*ASSIGNMENT*
Across all the entries below, how many lines mention the string "penetration"? Respond with a single number.

::::::::::

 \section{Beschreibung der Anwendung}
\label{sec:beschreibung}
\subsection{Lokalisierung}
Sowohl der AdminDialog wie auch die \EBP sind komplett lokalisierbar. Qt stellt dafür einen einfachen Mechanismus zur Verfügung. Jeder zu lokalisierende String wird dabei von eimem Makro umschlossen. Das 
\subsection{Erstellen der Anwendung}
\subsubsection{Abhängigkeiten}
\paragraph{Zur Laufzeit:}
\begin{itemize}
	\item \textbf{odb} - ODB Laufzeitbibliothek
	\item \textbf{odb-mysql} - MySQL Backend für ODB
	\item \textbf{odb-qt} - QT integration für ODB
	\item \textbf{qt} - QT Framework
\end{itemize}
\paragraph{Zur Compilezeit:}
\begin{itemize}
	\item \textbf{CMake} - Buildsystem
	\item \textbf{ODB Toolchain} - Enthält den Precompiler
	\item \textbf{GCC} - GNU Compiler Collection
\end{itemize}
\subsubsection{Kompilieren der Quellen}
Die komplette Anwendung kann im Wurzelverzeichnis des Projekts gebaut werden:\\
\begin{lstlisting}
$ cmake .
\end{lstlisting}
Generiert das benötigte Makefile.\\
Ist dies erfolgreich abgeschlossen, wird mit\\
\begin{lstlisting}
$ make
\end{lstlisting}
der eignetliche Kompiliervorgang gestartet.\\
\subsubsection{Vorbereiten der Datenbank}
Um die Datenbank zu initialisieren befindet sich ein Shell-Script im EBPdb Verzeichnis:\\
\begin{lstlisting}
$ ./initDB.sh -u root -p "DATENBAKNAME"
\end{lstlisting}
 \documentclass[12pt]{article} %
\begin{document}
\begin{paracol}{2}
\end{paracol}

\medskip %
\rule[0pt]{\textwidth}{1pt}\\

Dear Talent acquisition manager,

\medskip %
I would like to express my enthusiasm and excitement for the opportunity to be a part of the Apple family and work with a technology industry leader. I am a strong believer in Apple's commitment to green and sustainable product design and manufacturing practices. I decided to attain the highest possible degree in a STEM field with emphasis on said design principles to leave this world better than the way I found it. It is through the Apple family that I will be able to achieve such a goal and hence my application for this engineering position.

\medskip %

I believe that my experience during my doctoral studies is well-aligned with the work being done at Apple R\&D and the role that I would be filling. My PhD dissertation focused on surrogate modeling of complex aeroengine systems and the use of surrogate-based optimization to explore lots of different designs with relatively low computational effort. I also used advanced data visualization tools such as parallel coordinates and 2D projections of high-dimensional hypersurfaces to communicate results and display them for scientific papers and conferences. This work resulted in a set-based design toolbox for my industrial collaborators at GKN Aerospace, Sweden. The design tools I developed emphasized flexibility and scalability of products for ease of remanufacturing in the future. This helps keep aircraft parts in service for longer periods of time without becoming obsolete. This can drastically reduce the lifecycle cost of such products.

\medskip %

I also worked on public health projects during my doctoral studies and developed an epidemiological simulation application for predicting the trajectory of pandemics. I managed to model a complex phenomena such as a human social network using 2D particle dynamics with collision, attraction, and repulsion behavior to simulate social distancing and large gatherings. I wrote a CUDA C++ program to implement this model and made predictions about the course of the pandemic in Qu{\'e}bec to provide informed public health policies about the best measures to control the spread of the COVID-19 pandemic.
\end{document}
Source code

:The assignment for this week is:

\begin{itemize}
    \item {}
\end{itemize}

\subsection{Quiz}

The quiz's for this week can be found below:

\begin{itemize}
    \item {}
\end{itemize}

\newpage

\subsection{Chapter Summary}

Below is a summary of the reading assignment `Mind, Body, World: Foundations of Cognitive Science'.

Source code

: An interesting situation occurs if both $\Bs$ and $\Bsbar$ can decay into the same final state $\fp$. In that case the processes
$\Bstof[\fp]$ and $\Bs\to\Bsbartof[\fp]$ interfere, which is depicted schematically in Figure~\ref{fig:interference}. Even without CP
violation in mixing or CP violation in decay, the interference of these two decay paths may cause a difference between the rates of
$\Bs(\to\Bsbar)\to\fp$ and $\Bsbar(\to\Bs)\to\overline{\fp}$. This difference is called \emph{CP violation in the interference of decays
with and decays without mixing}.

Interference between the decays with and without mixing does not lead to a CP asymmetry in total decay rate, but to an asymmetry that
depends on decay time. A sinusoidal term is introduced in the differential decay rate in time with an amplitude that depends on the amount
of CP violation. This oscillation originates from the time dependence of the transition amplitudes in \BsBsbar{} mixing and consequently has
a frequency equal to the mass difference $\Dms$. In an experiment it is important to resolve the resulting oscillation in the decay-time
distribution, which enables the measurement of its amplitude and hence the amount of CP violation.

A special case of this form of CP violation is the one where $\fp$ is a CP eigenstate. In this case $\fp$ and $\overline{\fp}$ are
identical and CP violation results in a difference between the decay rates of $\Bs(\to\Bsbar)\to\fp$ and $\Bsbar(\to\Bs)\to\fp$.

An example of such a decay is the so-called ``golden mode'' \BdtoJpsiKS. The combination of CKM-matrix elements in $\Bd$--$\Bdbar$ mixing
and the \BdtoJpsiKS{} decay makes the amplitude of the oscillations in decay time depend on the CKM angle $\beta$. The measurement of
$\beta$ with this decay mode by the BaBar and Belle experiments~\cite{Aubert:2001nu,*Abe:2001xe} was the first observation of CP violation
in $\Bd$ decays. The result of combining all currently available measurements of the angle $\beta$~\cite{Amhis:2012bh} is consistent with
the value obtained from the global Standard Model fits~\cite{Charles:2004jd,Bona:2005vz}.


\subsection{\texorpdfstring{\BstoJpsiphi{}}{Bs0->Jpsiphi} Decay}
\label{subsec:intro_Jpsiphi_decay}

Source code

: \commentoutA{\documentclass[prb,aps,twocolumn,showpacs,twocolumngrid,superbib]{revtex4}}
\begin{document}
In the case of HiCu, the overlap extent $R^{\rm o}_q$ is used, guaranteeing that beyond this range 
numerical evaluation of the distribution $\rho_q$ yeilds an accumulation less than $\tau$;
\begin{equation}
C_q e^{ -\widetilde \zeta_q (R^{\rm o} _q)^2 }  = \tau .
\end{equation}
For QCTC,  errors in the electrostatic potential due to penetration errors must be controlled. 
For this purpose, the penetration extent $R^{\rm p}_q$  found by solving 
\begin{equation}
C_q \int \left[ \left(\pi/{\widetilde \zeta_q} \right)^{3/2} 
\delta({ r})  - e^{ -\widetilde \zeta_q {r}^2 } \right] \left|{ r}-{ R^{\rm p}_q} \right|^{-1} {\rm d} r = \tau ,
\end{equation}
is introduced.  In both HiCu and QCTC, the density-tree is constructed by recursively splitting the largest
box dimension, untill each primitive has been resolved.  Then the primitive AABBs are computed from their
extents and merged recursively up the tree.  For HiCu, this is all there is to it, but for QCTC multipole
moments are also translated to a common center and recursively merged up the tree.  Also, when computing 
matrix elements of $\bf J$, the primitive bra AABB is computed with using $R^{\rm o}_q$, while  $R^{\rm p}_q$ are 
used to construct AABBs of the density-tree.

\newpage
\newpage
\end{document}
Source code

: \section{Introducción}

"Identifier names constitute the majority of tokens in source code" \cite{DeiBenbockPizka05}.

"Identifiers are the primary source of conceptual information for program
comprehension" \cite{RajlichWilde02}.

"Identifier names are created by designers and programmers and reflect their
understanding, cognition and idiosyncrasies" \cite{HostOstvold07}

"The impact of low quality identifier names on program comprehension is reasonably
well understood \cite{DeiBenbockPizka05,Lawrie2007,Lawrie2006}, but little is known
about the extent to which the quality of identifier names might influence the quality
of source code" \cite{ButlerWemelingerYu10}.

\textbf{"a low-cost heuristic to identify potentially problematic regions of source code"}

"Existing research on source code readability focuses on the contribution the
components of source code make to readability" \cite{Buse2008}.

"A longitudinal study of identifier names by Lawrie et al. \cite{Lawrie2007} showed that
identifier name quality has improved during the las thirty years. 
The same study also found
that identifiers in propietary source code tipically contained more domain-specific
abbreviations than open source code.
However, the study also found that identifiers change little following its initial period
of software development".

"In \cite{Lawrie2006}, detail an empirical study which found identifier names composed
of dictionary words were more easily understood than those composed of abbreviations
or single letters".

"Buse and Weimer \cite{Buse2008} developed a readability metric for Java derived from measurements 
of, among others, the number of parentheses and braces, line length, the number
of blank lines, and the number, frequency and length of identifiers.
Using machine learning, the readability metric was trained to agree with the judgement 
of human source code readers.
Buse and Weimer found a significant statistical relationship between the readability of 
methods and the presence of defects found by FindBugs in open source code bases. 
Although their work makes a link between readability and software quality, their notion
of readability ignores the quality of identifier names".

::::::::::

*RESPONSE*
2